That's the sort of numbers for the big hitters on tour 

Don't think I have witnessed anyone hitting a 5 iron that far as an average


----------



## Val (Sep 24, 2015)

Maybe 5i and 5w are being mixed up


----------



## chris1976x (Sep 24, 2015)

I've not read the whole thread.

But I just thought I would chip in. I am new to golf, started playing in june. I hit the ball 170-180 yards with a 5 hybrid off the floor, 160-170 6 iron and so on, about 220 with 3w on a tee and about 250 with driver.
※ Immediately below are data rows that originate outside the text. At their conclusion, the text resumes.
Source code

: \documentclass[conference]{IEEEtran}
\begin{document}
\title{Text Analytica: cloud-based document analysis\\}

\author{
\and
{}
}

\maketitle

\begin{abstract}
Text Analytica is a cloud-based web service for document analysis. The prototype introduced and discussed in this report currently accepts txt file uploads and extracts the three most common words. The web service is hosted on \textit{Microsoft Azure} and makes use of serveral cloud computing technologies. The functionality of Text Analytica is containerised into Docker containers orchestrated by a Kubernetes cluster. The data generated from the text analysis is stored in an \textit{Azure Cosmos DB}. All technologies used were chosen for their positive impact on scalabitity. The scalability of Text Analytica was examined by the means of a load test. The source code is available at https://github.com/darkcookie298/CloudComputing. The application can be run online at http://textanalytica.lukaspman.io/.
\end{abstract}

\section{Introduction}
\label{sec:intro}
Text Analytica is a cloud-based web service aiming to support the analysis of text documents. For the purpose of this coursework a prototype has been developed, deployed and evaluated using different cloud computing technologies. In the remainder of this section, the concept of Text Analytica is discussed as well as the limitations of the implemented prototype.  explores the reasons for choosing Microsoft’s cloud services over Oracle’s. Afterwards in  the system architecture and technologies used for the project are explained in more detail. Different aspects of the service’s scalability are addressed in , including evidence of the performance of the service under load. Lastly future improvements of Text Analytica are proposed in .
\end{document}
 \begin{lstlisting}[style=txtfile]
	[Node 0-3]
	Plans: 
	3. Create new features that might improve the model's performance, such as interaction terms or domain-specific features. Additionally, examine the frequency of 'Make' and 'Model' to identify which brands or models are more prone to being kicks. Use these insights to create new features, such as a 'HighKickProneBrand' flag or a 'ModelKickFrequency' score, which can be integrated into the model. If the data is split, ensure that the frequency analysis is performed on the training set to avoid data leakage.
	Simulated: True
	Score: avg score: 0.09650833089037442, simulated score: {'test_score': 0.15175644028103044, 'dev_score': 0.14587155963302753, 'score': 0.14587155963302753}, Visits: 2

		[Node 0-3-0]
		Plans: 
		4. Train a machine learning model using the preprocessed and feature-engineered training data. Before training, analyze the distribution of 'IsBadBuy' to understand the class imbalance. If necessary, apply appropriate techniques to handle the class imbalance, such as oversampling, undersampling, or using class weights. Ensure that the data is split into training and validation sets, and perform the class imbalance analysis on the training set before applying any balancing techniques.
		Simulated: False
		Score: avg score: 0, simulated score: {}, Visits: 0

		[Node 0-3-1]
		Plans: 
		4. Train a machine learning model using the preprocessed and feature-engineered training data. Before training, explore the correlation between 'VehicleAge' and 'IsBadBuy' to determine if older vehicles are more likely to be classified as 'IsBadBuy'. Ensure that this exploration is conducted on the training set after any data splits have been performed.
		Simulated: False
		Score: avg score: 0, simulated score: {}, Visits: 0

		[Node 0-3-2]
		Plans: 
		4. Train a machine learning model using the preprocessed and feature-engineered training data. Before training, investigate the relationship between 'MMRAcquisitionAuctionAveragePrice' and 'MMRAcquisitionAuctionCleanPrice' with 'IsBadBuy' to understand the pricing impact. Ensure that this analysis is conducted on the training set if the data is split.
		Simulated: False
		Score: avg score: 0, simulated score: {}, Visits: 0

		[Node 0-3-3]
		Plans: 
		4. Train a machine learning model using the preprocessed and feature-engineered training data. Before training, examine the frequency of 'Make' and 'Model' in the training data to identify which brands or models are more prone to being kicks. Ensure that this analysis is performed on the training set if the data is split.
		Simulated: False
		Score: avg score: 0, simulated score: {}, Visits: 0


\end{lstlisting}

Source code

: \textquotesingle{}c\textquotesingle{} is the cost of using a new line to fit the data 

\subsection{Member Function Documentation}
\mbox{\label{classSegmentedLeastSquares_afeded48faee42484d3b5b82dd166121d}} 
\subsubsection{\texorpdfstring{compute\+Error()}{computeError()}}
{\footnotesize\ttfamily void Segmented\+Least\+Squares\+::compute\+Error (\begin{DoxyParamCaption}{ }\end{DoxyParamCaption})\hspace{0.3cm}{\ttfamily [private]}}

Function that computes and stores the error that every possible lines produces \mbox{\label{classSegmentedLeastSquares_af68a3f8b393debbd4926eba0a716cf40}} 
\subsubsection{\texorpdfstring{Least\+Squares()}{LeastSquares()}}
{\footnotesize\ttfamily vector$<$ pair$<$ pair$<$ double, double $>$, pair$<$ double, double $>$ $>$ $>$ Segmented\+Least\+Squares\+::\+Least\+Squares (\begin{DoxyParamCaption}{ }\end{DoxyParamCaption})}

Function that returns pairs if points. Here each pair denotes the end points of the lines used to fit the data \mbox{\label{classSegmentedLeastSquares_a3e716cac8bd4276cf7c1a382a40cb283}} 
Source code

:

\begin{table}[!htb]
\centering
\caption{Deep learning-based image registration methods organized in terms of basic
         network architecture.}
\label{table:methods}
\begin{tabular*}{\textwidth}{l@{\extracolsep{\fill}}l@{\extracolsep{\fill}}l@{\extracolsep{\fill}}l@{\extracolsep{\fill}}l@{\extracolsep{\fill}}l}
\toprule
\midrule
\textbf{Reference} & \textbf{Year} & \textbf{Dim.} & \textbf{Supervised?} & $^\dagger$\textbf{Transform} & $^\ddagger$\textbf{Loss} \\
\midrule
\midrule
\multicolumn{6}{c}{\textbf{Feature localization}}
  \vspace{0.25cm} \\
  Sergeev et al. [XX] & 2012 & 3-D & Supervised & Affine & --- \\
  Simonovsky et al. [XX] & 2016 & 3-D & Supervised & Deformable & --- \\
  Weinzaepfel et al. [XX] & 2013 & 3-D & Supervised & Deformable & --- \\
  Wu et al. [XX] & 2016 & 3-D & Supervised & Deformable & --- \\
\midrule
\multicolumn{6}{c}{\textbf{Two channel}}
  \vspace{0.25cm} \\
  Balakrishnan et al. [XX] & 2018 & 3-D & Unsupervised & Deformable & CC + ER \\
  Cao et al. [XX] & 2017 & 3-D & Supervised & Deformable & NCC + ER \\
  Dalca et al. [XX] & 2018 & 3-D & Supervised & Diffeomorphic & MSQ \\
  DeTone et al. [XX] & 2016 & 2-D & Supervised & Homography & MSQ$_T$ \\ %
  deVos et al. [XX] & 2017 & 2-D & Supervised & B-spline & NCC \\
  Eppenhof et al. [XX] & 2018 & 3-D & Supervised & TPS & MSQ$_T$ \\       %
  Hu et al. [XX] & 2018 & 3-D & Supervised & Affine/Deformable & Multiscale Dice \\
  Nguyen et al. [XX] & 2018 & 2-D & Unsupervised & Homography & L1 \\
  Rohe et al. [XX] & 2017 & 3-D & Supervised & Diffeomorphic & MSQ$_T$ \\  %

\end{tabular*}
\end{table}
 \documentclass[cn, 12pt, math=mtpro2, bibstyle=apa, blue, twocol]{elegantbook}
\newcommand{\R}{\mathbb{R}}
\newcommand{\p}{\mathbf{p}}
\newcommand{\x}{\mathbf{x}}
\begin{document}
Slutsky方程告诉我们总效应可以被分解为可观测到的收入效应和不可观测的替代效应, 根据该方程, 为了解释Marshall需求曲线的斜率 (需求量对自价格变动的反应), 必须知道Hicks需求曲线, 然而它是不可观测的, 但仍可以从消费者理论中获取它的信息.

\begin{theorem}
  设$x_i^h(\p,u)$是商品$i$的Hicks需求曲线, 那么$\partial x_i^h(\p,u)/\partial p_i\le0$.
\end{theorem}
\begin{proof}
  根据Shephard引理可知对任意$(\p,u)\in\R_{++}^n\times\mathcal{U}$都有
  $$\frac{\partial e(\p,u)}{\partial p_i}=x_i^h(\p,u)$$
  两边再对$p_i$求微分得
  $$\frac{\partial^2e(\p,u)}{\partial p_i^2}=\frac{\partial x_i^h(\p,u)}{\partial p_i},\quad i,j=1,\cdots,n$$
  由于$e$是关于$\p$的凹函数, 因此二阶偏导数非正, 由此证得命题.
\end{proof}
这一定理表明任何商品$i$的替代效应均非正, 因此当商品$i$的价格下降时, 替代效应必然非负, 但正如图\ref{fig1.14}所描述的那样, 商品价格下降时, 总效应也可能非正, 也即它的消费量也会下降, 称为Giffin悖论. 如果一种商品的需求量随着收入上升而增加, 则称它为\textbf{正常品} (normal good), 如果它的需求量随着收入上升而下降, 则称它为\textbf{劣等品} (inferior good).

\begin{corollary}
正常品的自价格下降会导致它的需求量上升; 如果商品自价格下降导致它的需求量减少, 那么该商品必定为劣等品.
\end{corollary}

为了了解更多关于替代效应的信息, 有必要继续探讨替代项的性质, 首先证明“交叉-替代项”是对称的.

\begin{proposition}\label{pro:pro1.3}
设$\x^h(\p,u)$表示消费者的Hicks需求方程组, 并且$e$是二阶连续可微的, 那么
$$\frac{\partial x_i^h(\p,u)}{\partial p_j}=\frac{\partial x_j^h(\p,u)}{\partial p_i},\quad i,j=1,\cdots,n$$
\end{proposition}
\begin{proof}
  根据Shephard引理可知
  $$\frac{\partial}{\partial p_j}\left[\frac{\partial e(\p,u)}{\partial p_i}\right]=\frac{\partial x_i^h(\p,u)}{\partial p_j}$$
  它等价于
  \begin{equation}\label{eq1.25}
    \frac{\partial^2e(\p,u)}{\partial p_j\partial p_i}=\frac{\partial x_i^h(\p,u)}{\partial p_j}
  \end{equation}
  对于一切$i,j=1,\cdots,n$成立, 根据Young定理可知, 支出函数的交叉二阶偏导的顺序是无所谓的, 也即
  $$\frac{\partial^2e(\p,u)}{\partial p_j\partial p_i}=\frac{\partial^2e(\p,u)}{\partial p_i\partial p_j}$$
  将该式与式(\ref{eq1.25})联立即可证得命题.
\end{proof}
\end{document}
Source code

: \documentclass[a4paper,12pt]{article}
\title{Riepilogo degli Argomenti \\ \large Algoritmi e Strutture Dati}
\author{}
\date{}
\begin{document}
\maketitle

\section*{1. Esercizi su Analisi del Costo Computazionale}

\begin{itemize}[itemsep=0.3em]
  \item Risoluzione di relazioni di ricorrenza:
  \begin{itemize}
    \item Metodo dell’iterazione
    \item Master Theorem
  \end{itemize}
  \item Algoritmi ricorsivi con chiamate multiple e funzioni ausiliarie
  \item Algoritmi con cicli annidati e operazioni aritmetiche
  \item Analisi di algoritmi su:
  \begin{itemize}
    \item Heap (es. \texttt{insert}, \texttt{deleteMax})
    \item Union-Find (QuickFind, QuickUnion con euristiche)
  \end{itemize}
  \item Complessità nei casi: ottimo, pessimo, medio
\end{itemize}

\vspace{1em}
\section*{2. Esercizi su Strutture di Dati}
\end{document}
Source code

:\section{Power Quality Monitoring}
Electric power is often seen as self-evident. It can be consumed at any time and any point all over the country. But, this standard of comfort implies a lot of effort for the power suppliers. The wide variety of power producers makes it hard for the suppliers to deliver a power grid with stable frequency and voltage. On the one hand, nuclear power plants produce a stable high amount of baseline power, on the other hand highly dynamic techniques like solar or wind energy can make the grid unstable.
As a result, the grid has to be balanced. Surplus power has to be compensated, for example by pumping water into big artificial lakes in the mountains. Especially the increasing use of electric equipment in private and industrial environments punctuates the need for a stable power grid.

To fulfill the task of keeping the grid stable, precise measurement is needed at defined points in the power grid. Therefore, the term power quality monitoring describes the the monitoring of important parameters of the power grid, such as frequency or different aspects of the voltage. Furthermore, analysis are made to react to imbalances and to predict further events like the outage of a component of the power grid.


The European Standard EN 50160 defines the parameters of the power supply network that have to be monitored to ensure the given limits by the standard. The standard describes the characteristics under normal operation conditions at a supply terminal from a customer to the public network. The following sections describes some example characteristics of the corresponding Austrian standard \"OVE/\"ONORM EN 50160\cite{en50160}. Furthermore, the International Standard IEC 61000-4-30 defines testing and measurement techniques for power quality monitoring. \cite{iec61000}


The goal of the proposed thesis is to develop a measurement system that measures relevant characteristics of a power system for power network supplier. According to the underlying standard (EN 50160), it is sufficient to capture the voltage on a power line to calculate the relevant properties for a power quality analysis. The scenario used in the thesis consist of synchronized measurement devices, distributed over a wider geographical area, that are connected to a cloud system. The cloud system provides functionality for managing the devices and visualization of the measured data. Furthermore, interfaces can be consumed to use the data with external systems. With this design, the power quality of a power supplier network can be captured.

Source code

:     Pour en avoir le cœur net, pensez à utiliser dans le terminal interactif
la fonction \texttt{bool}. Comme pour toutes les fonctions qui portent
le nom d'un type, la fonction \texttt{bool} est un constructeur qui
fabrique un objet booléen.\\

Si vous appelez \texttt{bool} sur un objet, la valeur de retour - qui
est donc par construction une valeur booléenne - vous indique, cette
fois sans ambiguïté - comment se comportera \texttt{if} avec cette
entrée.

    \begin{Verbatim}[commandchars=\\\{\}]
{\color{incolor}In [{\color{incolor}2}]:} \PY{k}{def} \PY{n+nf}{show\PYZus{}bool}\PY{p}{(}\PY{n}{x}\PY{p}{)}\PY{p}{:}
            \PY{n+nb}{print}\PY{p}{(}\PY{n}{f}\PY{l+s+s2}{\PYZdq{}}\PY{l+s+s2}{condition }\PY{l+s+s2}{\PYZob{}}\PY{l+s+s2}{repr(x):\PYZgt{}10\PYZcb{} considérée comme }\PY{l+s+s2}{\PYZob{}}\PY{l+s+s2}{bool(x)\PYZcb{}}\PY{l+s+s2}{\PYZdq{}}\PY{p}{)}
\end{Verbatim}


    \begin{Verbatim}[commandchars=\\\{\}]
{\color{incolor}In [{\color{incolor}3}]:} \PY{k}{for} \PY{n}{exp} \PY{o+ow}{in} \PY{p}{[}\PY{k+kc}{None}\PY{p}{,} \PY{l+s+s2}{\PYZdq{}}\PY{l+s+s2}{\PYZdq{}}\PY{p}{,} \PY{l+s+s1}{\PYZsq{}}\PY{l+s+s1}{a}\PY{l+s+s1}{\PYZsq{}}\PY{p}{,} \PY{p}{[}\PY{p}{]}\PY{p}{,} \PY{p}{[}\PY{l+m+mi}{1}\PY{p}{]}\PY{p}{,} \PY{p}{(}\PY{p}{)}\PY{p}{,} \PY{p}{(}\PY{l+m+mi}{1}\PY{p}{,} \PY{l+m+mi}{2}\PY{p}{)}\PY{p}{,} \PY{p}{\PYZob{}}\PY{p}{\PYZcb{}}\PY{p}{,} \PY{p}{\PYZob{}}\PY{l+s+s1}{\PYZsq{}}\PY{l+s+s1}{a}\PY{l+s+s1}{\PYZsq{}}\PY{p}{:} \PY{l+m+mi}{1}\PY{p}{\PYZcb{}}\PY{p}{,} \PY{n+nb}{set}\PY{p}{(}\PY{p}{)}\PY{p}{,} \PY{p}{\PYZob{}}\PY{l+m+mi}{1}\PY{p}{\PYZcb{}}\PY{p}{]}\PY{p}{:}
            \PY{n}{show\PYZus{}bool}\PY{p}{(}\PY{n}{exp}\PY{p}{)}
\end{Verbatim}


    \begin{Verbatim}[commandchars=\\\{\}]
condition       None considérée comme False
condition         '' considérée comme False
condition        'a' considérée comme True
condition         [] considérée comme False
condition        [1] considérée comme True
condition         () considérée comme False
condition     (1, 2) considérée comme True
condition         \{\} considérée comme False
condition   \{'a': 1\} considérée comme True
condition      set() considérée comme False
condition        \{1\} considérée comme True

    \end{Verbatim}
But this is all on a driving range, I hit many slices with the driver and woods, more than I do straight. I hit quite a few pulls and hooks with the irons, prob about 25% are pulled or hooked. When I go to the course, I often hit the fairway, but unfortunately its not the fairway of the hole I am playing. Only been on a course 3 times and my best is 130!

I would love to be able to hit the ball straight every time, even if I lost 30 yards off each club. I think control is much better than distance.


----------



## 99problemsbutapitchaint1 (Sep 24, 2015)

chris1976x said:



			I've not read the whole thread.

But I just thought I would chip in. I am new to golf, started playing in june. I hit the ball 170-180 yards with a 5 hybrid off the floor, 160-170 6 iron and so on, about 220 with 3w on a tee and about 250 with driver.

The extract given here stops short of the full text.